Bien évidemment les solutions les plus simples reposant sur des valeurs immuables n’intéressent guère le sommet surtout si elles viennent de la base. Eux manient les ratios, les lignes budgétaires, les concepts avec aisance ce qui leur permet de réinventer la poudre de perlimpinpin à chaque changement de Ministre quitte à énoncer le contraire de ce qu’ils avaient mis en place quelques mois auparavant.
C’est ainsi que pour ces éminents penseurs appellent la « géographie prioritaire » est à revoir ce qui va donner lieu à des adaptations de formes quand par exemple en milieu rural il faut s’attaquer au fond des difficultés. Le constat effectué par un trio de chercheurs devrait pourtant inciter à une toute autre approche. Ces spécialistes ont mis en évidence que la crise dite des « gilets jaunes » était le « symptôme d’un mal-être lié en grande partie à une dégradation du contexte local plutôt qu’à des situations personnelles ». Une sensation solidaire d’abandon multiforme par une République en laquelle ils ne croient plus, a constitué le ciment à prise rapide de leur révolte.
Ils ont analysé l’ensemble des communes qui ont connu un phénomène « gilets jaunes » (regroupements sur les ronds-points, manifestations…) au début de la crise – entre novembre et décembre 2018 – en croisant cinq critères : le taux d’emploi, le poids de la fiscalité locale, les équipements privés et publics, le niveau de transactions immobilières et l’état du tissu associatif.
Pour eux ce n’est pas une situation à un instant T que les chercheurs ont voulu photographier mais plutôt une évolution, qui a conduit à un « sentiment de déclassement » des habitants « de l’endroit où ils vivent« . Cette sensation diffuse a ruisselé sur des territoire n’ayant jamais été « priorisés ».

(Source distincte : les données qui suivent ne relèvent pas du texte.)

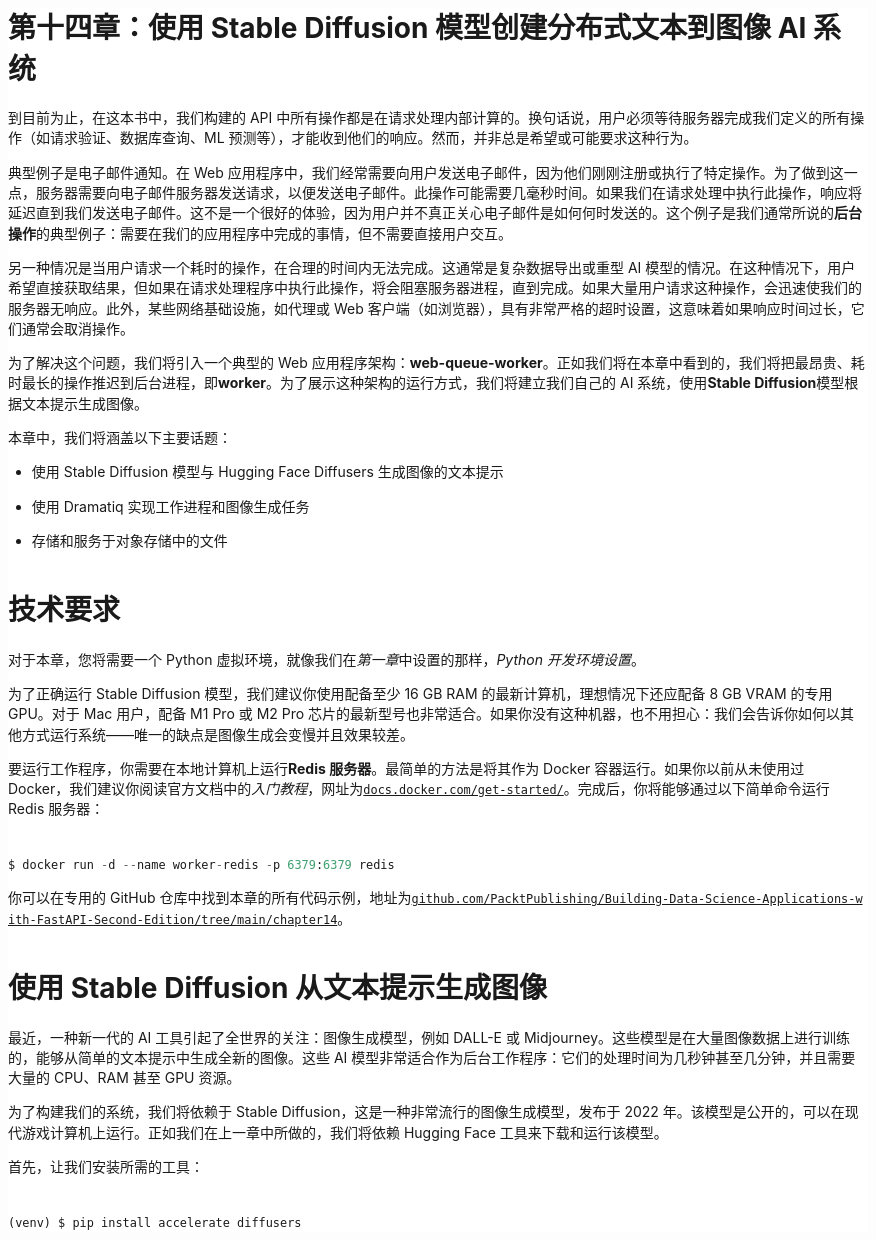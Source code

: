 

# 第十四章：使用 Stable Diffusion 模型创建分布式文本到图像 AI 系统

到目前为止，在这本书中，我们构建的 API 中所有操作都是在请求处理内部计算的。换句话说，用户必须等待服务器完成我们定义的所有操作（如请求验证、数据库查询、ML 预测等），才能收到他们的响应。然而，并非总是希望或可能要求这种行为。

典型例子是电子邮件通知。在 Web 应用程序中，我们经常需要向用户发送电子邮件，因为他们刚刚注册或执行了特定操作。为了做到这一点，服务器需要向电子邮件服务器发送请求，以便发送电子邮件。此操作可能需要几毫秒时间。如果我们在请求处理中执行此操作，响应将延迟直到我们发送电子邮件。这不是一个很好的体验，因为用户并不真正关心电子邮件是如何何时发送的。这个例子是我们通常所说的**后台操作**的典型例子：需要在我们的应用程序中完成的事情，但不需要直接用户交互。

另一种情况是当用户请求一个耗时的操作，在合理的时间内无法完成。这通常是复杂数据导出或重型 AI 模型的情况。在这种情况下，用户希望直接获取结果，但如果在请求处理程序中执行此操作，将会阻塞服务器进程，直到完成。如果大量用户请求这种操作，会迅速使我们的服务器无响应。此外，某些网络基础设施，如代理或 Web 客户端（如浏览器），具有非常严格的超时设置，这意味着如果响应时间过长，它们通常会取消操作。

为了解决这个问题，我们将引入一个典型的 Web 应用程序架构：**web-queue-worker**。正如我们将在本章中看到的，我们将把最昂贵、耗时最长的操作推迟到后台进程，即**worker**。为了展示这种架构的运行方式，我们将建立我们自己的 AI 系统，使用**Stable Diffusion**模型根据文本提示生成图像。

本章中，我们将涵盖以下主要话题：

+   使用 Stable Diffusion 模型与 Hugging Face Diffusers 生成图像的文本提示

+   使用 Dramatiq 实现工作进程和图像生成任务

+   存储和服务于对象存储中的文件

# 技术要求

对于本章，您将需要一个 Python 虚拟环境，就像我们在*第一章*中设置的那样，*Python 开发环境设置*。

为了正确运行 Stable Diffusion 模型，我们建议你使用配备至少 16 GB RAM 的最新计算机，理想情况下还应配备 8 GB VRAM 的专用 GPU。对于 Mac 用户，配备 M1 Pro 或 M2 Pro 芯片的最新型号也非常适合。如果你没有这种机器，也不用担心：我们会告诉你如何以其他方式运行系统——唯一的缺点是图像生成会变慢并且效果较差。

要运行工作程序，你需要在本地计算机上运行**Redis 服务器**。最简单的方法是将其作为 Docker 容器运行。如果你以前从未使用过 Docker，我们建议你阅读官方文档中的*入门教程*，网址为[`docs.docker.com/get-started/`](https://docs.docker.com/get-started/)。完成后，你将能够通过以下简单命令运行 Redis 服务器：

```py

$ docker run -d --name worker-redis -p 6379:6379 redis
```

你可以在专用的 GitHub 仓库中找到本章的所有代码示例，地址为[`github.com/PacktPublishing/Building-Data-Science-Applications-with-FastAPI-Second-Edition/tree/main/chapter14`](https://github.com/PacktPublishing/Building-Data-Science-Applications-with-FastAPI-Second-Edition/tree/main/chapter14)。

# 使用 Stable Diffusion 从文本提示生成图像

最近，一种新一代的 AI 工具引起了全世界的关注：图像生成模型，例如 DALL-E 或 Midjourney。这些模型是在大量图像数据上进行训练的，能够从简单的文本提示中生成全新的图像。这些 AI 模型非常适合作为后台工作程序：它们的处理时间为几秒钟甚至几分钟，并且需要大量的 CPU、RAM 甚至 GPU 资源。

为了构建我们的系统，我们将依赖于 Stable Diffusion，这是一种非常流行的图像生成模型，发布于 2022 年。该模型是公开的，可以在现代游戏计算机上运行。正如我们在上一章中所做的，我们将依赖 Hugging Face 工具来下载和运行该模型。

首先，让我们安装所需的工具：

```py

(venv) $ pip install accelerate diffusers
```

Le contexte économique n’est pas aussi pour eux (et c’est très intéressant) la principale cause de ce mal-être alors que la taxe sur le gazole a été présentée comme la racine du mal. Le mécontentement (qui peut aussi se traduire dans le taux d’abstention) apparaît comme lié à la fermeture d’équipements publics et privés au cours des années récentes, en particulier en matière de santé ou de commerces de proximité. Le « on n’a plus rien ! » devient un motif essentiel du mécontentement quand les autres « ont tout ».

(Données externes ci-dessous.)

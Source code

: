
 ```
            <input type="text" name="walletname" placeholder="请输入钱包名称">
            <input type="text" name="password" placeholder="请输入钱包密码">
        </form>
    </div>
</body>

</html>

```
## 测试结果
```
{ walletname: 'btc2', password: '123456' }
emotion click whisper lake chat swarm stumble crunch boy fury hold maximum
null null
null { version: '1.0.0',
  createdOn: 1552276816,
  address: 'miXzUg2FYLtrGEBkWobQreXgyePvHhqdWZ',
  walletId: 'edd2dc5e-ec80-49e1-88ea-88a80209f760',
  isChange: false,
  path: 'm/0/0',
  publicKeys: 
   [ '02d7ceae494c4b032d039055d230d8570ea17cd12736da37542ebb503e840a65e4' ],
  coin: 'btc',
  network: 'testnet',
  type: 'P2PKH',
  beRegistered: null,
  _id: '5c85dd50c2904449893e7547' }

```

Les chercheurs on démonté que par exemple, la disparition d’une supérette a pu avoir un impact très fort dans la révolte de certain.ne.s Pour eux alors que 8% des communes ont été touchées par un événement « gilets jaunes », la proportion monte à 30% chez celles qui ont connu une fermeture d’un commerce de proximité. L’éloignement des équipements (temps de trajet nécessaire en voiture) est aussi une des sources du mécontentement. A l’inverse, l’emploi et le taux de pauvreté n’ont pas été décisifs. « Le mouvement des gilets jaunes n’était pas un mouvement de chômeurs » ont-ils analysé.
Pour ce trio il est « urgent que les politiques publiques territoriales changent d’objectif pour viser plus le bien-être et la qualité de vie ». Ce qui implique d’identifier les territoires où le malaise est le plus fort et pour ça il suffit de voir la carte des pourcentages des votes en faveur du Rassemblement national.

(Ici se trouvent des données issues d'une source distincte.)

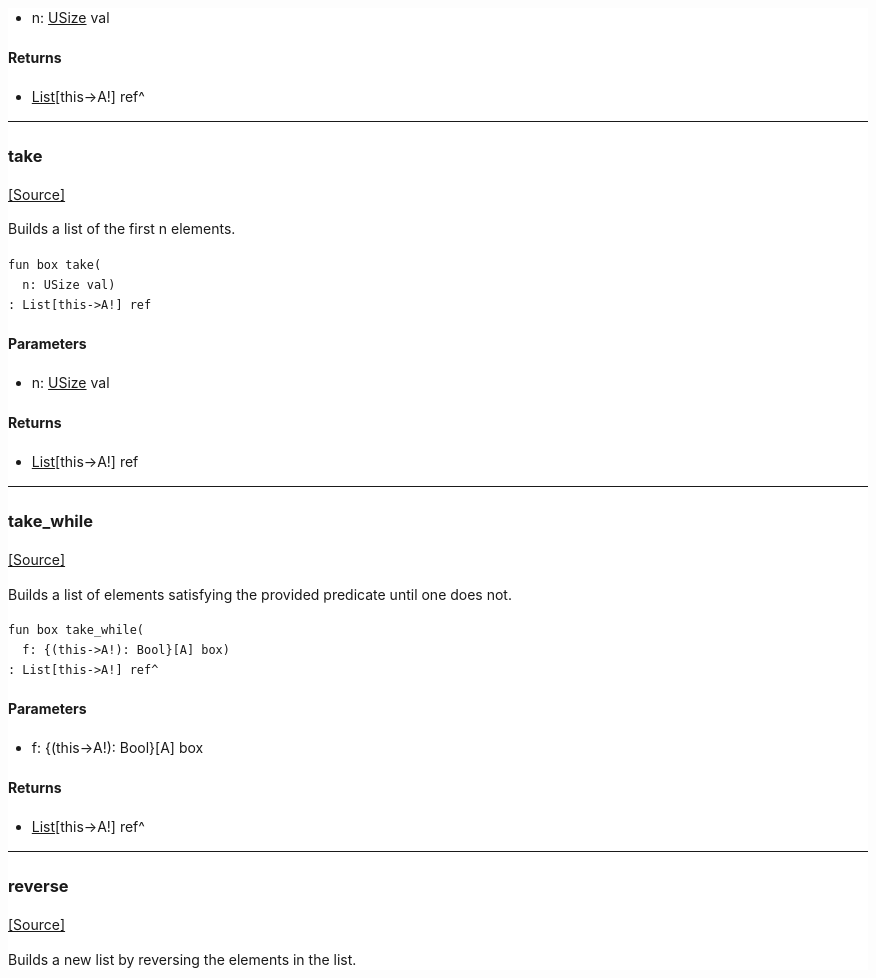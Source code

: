 *   n: [USize](builtin-USize.md) val

#### Returns

* [List](collections-List.md)\[this->A!\] ref^

---

### take
<span class="source-link">[[Source]](src/collections/list.md#L547)</span>


Builds a list of the first n elements.


```pony
fun box take(
  n: USize val)
: List[this->A!] ref
```
#### Parameters

*   n: [USize](builtin-USize.md) val

#### Returns

* [List](collections-List.md)\[this->A!\] ref

---

### take_while
<span class="source-link">[[Source]](src/collections/list.md#L565)</span>


Builds a list of elements satisfying the provided predicate until one does
not.


```pony
fun box take_while(
  f: {(this->A!): Bool}[A] box)
: List[this->A!] ref^
```
#### Parameters

*   f: {(this->A!): Bool}[A] box

#### Returns

* [List](collections-List.md)\[this->A!\] ref^

---

### reverse
<span class="source-link">[[Source]](src/collections/list.md#L585)</span>


Builds a new list by reversing the elements in the list.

Comme à l’habitude on a établi des schémas, des conventions, des programmes globaux quand il aurait été absolument nécessaire de faire du sur-mesure. Le résultat est en effet catastrophique. Les « dispositifs » prioritaires territorialisés sont jugés comme étant des « trucs qui arrosent le sable ». Ils préconisent des changements radicaux de méthode de gestion et de répartition des fonds qui iraient à des projets choisis localement par les élus et la population. Ce serait une vraie révolution dans le contexte actuel de « recentralisation ». Plus généralement, la conclusion de cette étude passionnante recommande de passer « d’un Etat prescripteur à un Etat accompagnateur » partant des besoins locaux !
Allez j’ose : c’est exactement ce qu’a fait le conseil départemental de la Gironde avec la mise en place de ses contrats territoriaux travaillés au plus près ou ses contrats de villes d’équilibre qui ne tiennent pas compte de la taille de la collectivité mais du rôle qu’elle doit jouer dans la proximité.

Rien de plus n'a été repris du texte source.